Mosedale and Little Mosedale Becks meet a mile to the north east of Tarn Crag, defining its eastern boundaries. A descending ridge makes for the confluence over Brunt Tongue, where a small patch of conifer plantation makes this point distinguishable from miles around. There are few other trees in this moorland landscape.

==Haweswater aqueduct==
A fence crosses the fell just east of the summit and this runs along the Sleddale Fells from Selside Pike in the north to Grey Crag and its satellite, Harrop Pike in the south. This boundary provides an aid to route finding in poor conditions. Another man made feature near to the summit is the remains of a surveying pillar.
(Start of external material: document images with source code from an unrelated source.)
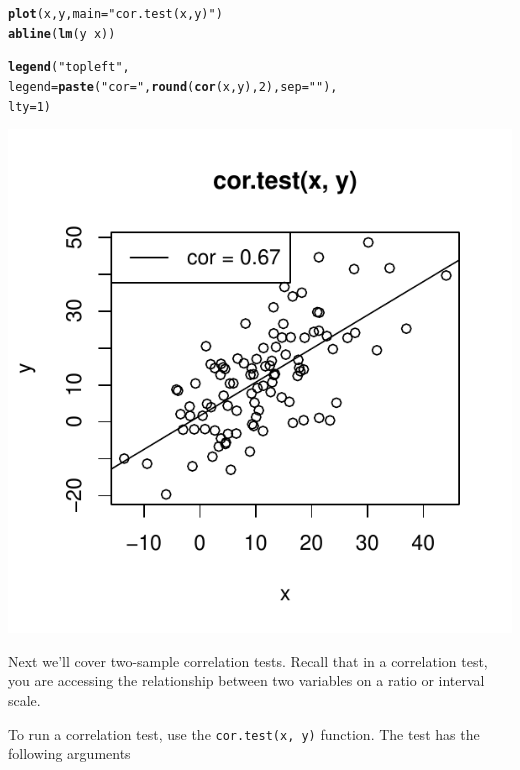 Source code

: \documentclass{tufte-book}\usepackage[]{graphicx}\usepackage[]{color}
\makeatletter
\def\maxwidth{ %
  \ifdim\Gin@nat@width>\linewidth
    \linewidth
  \else
    \Gin@nat@width
  \fi
}
\newcommand{\hlnum}[1]{\textcolor[rgb]{0.686,0.059,0.569}{#1}}%
\newcommand{\hlstr}[1]{\textcolor[rgb]{0.192,0.494,0.8}{#1}}%
\newcommand{\hlopt}[1]{\textcolor[rgb]{0,0,0}{#1}}%
\newcommand{\hlstd}[1]{\textcolor[rgb]{0.345,0.345,0.345}{#1}}%
\newcommand{\hlkwc}[1]{\textcolor[rgb]{0.333,0.667,0.333}{#1}}%
\newcommand{\hlkwd}[1]{\textcolor[rgb]{0.737,0.353,0.396}{\textbf{#1}}}%
\newenvironment{kframe}{%
 \def\at@end@of@kframe{}%
 \ifinner\ifhmode%
  \def\at@end@of@kframe{\end{minipage}}%
  \begin{minipage}{\columnwidth}%
 \fi\fi%
 \def\FrameCommand##1{\hskip\@totalleftmargin \hskip-\fboxsep
 \colorbox{shadecolor}{##1}\hskip-\fboxsep
     \hskip-\linewidth \hskip-\@totalleftmargin \hskip\columnwidth}%
 \MakeFramed {\advance\hsize-\width
   \@totalleftmargin\z@ \linewidth\hsize
   \@setminipage}}%
 {\par\unskip\endMakeFramed%
 \at@end@of@kframe}
\newenvironment{knitrout}{}{} %
\makeatother
\begin{document}
\begin{footnotesize}
\begin{marginfigure}
\begin{tiny}
\begin{knitrout}
\begin{kframe}
\begin{alltt}
\hlkwd{plot}\hlstd{(x, y,} \hlkwc{main} \hlstd{=} \hlstr{"cor.test(x, y)"}\hlstd{)}
\hlkwd{abline}\hlstd{(}\hlkwd{lm}\hlstd{(y} \hlopt{~} \hlstd{x))}

\hlkwd{legend}\hlstd{(}\hlstr{"topleft"}\hlstd{,}
       \hlkwc{legend} \hlstd{=} \hlkwd{paste}\hlstd{(}\hlstr{"cor = "}\hlstd{,} \hlkwd{round}\hlstd{(}\hlkwd{cor}\hlstd{(x, y),} \hlnum{2}\hlstd{),} \hlkwc{sep} \hlstd{=} \hlstr{""}\hlstd{),}
       \hlkwc{lty} \hlstd{=} \hlnum{1}\hlstd{)}
\end{alltt}
\end{kframe}
\includegraphics[width=\maxwidth]{figure/unnamed-chunk-227-1} 

\end{knitrout}
\end{tiny}
\end{marginfigure}


Next we'll cover two-sample correlation tests. Recall that in a correlation test, you are accessing the relationship between two variables on a ratio or interval scale.

To run a correlation test, use the \texttt{cor.test(x, y)} function. The test has the following arguments



\end{footnotesize}
\end{document}
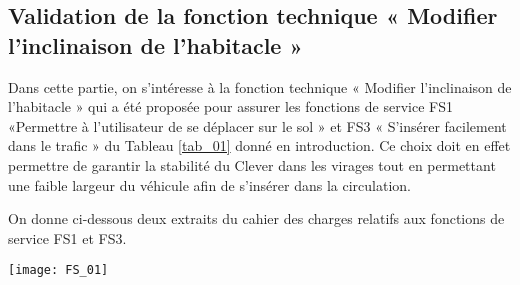 \begin{multicols}{2}
%

\section{Validation de la fonction technique « Modifier l'inclinaison de l'habitacle »}
\begin{obj}
Dans cette partie, on s'intéresse à la fonction technique « Modifier l'inclinaison de l'habitacle » qui a été proposée pour assurer les fonctions de service FS1 «Permettre à l'utilisateur de se déplacer sur le sol » et FS3 « S'insérer facilement dans le trafic » du Tableau \autoref{tab_01} donné en introduction. Ce choix doit en effet permettre de garantir la stabilité du Clever dans les virages tout en permettant une faible largeur du véhicule afin de s'insérer dans la circulation.
\end{obj}


On donne ci-dessous deux extraits du cahier des charges relatifs aux fonctions de service FS1 et FS3.

\begin{center}
\texttt{[image: FS\_01]}
\end{center}



\end{multicols}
This unusual stone and concrete construction is cleft at the top to provide a sight line and was originally surrounded by a wooden frame, now decayed. This is one of four such pillars built during the construction of the Haweswater aqueduct. Below Branstree and Tarn Crag is the first section of the pipeline carrying water from the reservoir toward Manchester. The tunnel, some 1300 ft below the summit, required 250 tons of gelignite for blasting, and when constructed in the 1930s was the longest such pipeline in Britain. It emerges into Longsleddale below Great Howe, where the spoil can still be seen.

==Summit==
The view from the grassy summit is disappointing in terms of fells, but a wide vista from Morecambe Bay to the Pennines opens up in other directions. A portion of Windermere is visible to the south west.

==Ascents==
Tarn Crag can be climbed from Longsleddale via Great Howe or from a point north of Buckbarrow Crag. Longer approaches from Swindale or Shap via Brunt Tongue are also possible.